カテゴリー別アーカイブ: 仕事の仕方

生き様-仕事の仕方

1、2、3の次は、0

説明メモを作る際のコツを、「明るい係長講座」に書きました。ツバを飛ばしてしゃべるよりメモにせよ、メモは1枚にまとめよ、結論から書け、一目でわかる標題にせよ・・・。
最近気づいて、職員に指示していることがあります。
それは、「内容は箇条書きにせよ。3つ以上は書くな」です。箇条書きの方が、長い文章より、読んで(一目で見て)わかりやすいことは、説明しなくてもわかるでしょう。
「3つ以上は書くな」は、説明が必要ですね。理由は簡単。私は、3つを越えると、覚えられないのです。
職員は、1度にたくさんのことを説明しようとするのですが、私の頭の中のカウンターは、1、2の次は3ですが、3の次は4でなく、0です。振り出しに戻ります。2にも、戻りません。すなわち、3つ以上のことを聞くと、頭の中が混乱して、全部忘れてしまうのです。
「聞いている時はわかっているが、聞き終わると何も頭に残らない」というのが、正確でしょう。たくさん書いてあると、最初から読む気もしない、という場合もあります。「お前が、頭が悪いのだ」と言われれば、そうです。

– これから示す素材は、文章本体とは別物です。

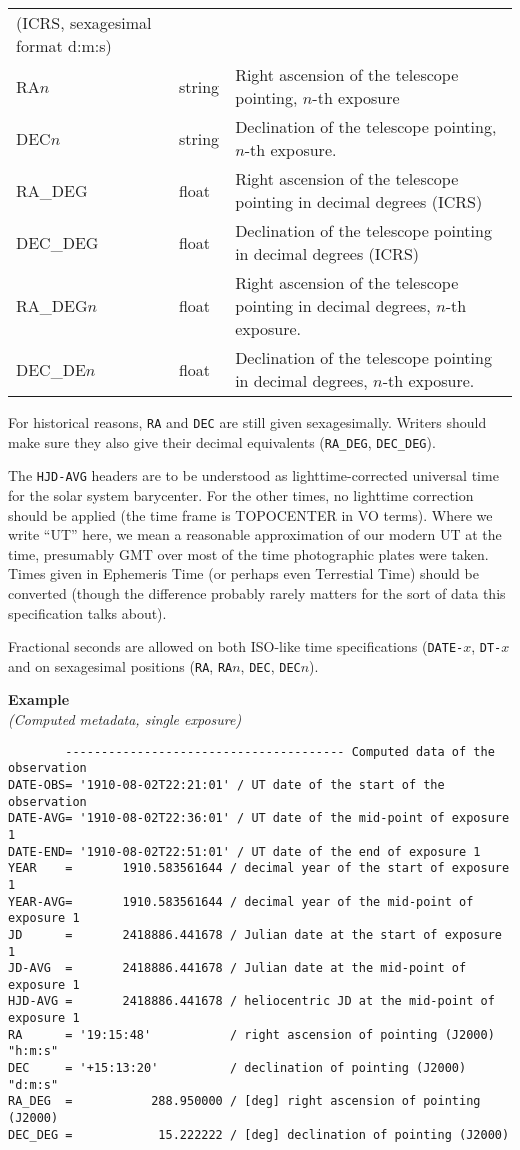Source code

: \documentclass[11pt]{ivoa}
\newcommand\cardname[1]{\texttt{\color{keyword}#1}}
\newenvironment{fitsexample}[1]
{\bigskip\noindent\textbf{Example}\\\textit{(#1\smallskip)}}
{\medskip}
\begin{document}
\begin{longtable}{llp{}}
(ICRS, sexagesimal format d:m:s)\\
RA$n$     &string    & Right ascension of the telescope
pointing, $n$-th exposure\\
DEC$n$    &string    & Declination of the telescope pointing,
$n$-th exposure.\\
RA\_DEG   &float    & Right ascension of the telescope
pointing in decimal degrees (ICRS)\\
DEC\_DEG  &float    & Declination of the telescope pointing in
decimal degrees (ICRS)\\
RA\_DEG$n$&float    & Right ascension of the telescope
pointing in decimal degrees, $n$-th exposure.\\
DEC\_DE$n$&float    & Declination of the telescope pointing in
decimal degrees, $n$-th exposure.\\
\end{longtable}
\endgroup

For historical reasons, \cardname{RA} and \cardname{DEC} are still given
sexagesimally.  Writers should make sure they also give their decimal
equivalents (\cardname{RA\_DEG}, \cardname{DEC\_DEG}).

The \cardname{HJD-AVG} headers are to be understood as
lighttime-corrected universal time for the solar system barycenter.  For
the other times, no lighttime correction should be applied (the time
frame is TOPOCENTER in VO terms).  Where we write ``UT'' here, we mean a
reasonable approximation of our modern UT at the time, presumably GMT
over most of the time photographic plates were taken.  Times given in
Ephemeris Time (or perhaps even Terrestial Time) should be converted
(though the difference probably rarely matters for the sort of data this
specification talks about).

Fractional seconds are allowed on both ISO-like time specifications
(\cardname{DATE-$x$}, \cardname{DT-$x$} and on sexagesimal positions
(\cardname{RA}, \cardname{RA$n$}, \cardname{DEC}, \cardname{DEC$n$}).


\begin{fitsexample}{Computed metadata, single exposure}
\begin{lstlisting}
        --------------------------------------- Computed data of the observation
DATE-OBS= '1910-08-02T22:21:01' / UT date of the start of the observation
DATE-AVG= '1910-08-02T22:36:01' / UT date of the mid-point of exposure 1
DATE-END= '1910-08-02T22:51:01' / UT date of the end of exposure 1
YEAR    =       1910.583561644 / decimal year of the start of exposure 1
YEAR-AVG=       1910.583561644 / decimal year of the mid-point of exposure 1
JD      =       2418886.441678 / Julian date at the start of exposure 1
JD-AVG  =       2418886.441678 / Julian date at the mid-point of exposure 1
HJD-AVG =       2418886.441678 / heliocentric JD at the mid-point of exposure 1
RA      = '19:15:48'           / right ascension of pointing (J2000) "h:m:s"
DEC     = '+15:13:20'          / declination of pointing (J2000) "d:m:s"
RA_DEG  =           288.950000 / [deg] right ascension of pointing (J2000)
DEC_DEG =            15.222222 / [deg] declination of pointing (J2000)
\end{lstlisting}
\end{fitsexample}
\end{document}
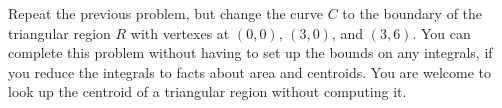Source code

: \begin{problem}
Repeat the previous problem, but change the curve $C$ to the boundary of the triangular region $R$ with vertexes at $(0,0)$, $(3,0)$, and $(3,6)$.  You can complete this problem without having to set up the bounds on any integrals, if you reduce the integrals to facts about area and centroids. You are welcome to look up the centroid of a triangular region without computing it.
\end{problem}


% 
% 
% 

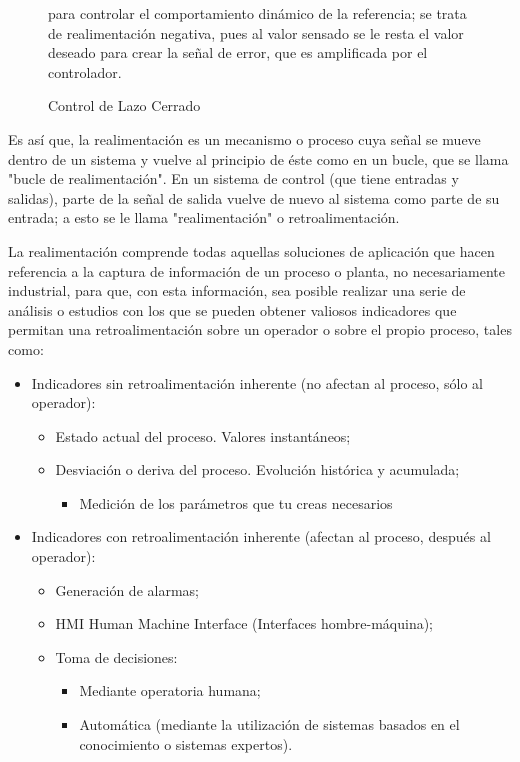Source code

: \begin{figure}[h]
  \centering
  
  \caption{Control de Lazo Cerrado}
  para controlar el comportamiento dinámico de la referencia; se trata de
  realimentación negativa, pues al valor sensado se le resta el valor deseado
  para crear la señal de error, que es amplificada por el controlador.
  \label{fig:ControLazoCerrado}
\end{figure}

Es así que, la realimentación es un mecanismo o proceso cuya señal se mueve
dentro de un sistema y vuelve al principio de éste como en un bucle, que se
llama "bucle de realimentación". En un sistema de control (que tiene entradas y
salidas), parte de la señal de salida vuelve de nuevo al sistema como parte de
su entrada; a esto se le llama "realimentación" o retroalimentación.

La realimentación comprende todas aquellas soluciones de aplicación que hacen
referencia a la captura de información de un proceso o planta, no necesariamente
industrial, para que, con esta información, sea posible realizar una serie de
análisis o estudios con los que se pueden obtener valiosos indicadores que
 permitan una retroalimentación sobre un operador o sobre el propio proceso,
 tales como:
 \begin{itemize}
   \item Indicadores sin retroalimentación inherente (no afectan al proceso,
   sólo al operador):
   \begin{itemize}
     \item Estado actual del proceso. Valores instantáneos;
     \item Desviación o deriva del proceso. Evolución histórica y acumulada;
     \begin{itemize}
        \item Medición de los parámetros que tu creas necesarios
       \end{itemize}
   \end{itemize}
   \item Indicadores con retroalimentación inherente (afectan al proceso,
         después al operador):
   \begin{itemize}
     \item Generación de alarmas;
     \item HMI Human Machine Interface (Interfaces hombre-máquina);
     \item Toma de decisiones:
     \begin{itemize}
       \item Mediante operatoria humana;
       \item Automática (mediante la utilización de sistemas basados en el
             conocimiento o sistemas expertos).
     \end{itemize}
   \end{itemize}
 \end{itemize}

数詞が、1、2、3の次は「たくさん」、という文明もあるとのことですが、私の頭の中もこれと同じです。漢字だって、一、二、三の次は、横棒が4本ではなくなります。ローマ数字も、Ⅰ、Ⅱ、Ⅲの次は、縦棒が4本ではありません。
手の指は5本あるのですが、人間の頭の中での数の基本形は、3までのようです。3を越えると、あとは、「たくさん」なのです。
かつて、私がお仕えした上司にも、同じ考えの方がおられました。政治家に説明に行く際、持っていく資料です。その作成を指示されれる時は、「1枚の紙に、3つ」。しかも、「それぞれ1行で、合計3行まで」でした。
「それじゃあ、説明できません。もう少し書かせてください」と申し上げても、「だめ。それ以上書くと、相手の頭に入らないから」と、認めてくださいません。
当時は「理不尽な」と思いましたが、自分が説明を受ける立場になると、よ~くわかります。しかも、大臣や政治家は、今の私より、はるかに忙しいのです。
4つ以上になる時は、どうするか。その時は、大きな見出しを3つにし、その中に小見出しをつくるしかないですね。そして、別紙にする。
繰り返します。上司の頭のカウンターは、1、2、3の次は、0です。4つ以上書くと、1つも2つも残らず、0に戻ります。あなたの苦労と上司の理解は、比例しません。それどころか、全く無駄になります。(2008年8月16日、17日)

「上司の頭、3の次は0」についての反響。
Aさんほか多数:おっしゃるとおりです。
Bさんほか何人か:そんなに、覚えられないのですか?
Cさん:私の上司は、3つくらいの案ではダメで、100くらい用意していかないと、納得してもらえません。

今日、言いそびれた回答です(お笑い的回答なので、まじめに受け取らないでください)。
Bさんへ:これは、私の場合を書いたので、一般的ではないかも知れません。でも、ニコニコしている上司が、あなたの言ったことをすべて納得し、覚えているとは、限りません。
もし、あなたに勇気があるのなら、たくさん説明してわかってもらえたと思った翌日に、その上司に、「昨日ご説明したあの件の4番目ですが・・」と聞いて、上司が覚えているか、試してみましょう。ただし、私は、このような実験を、お勧めしません。もちろん、結果について、責任は持ちません。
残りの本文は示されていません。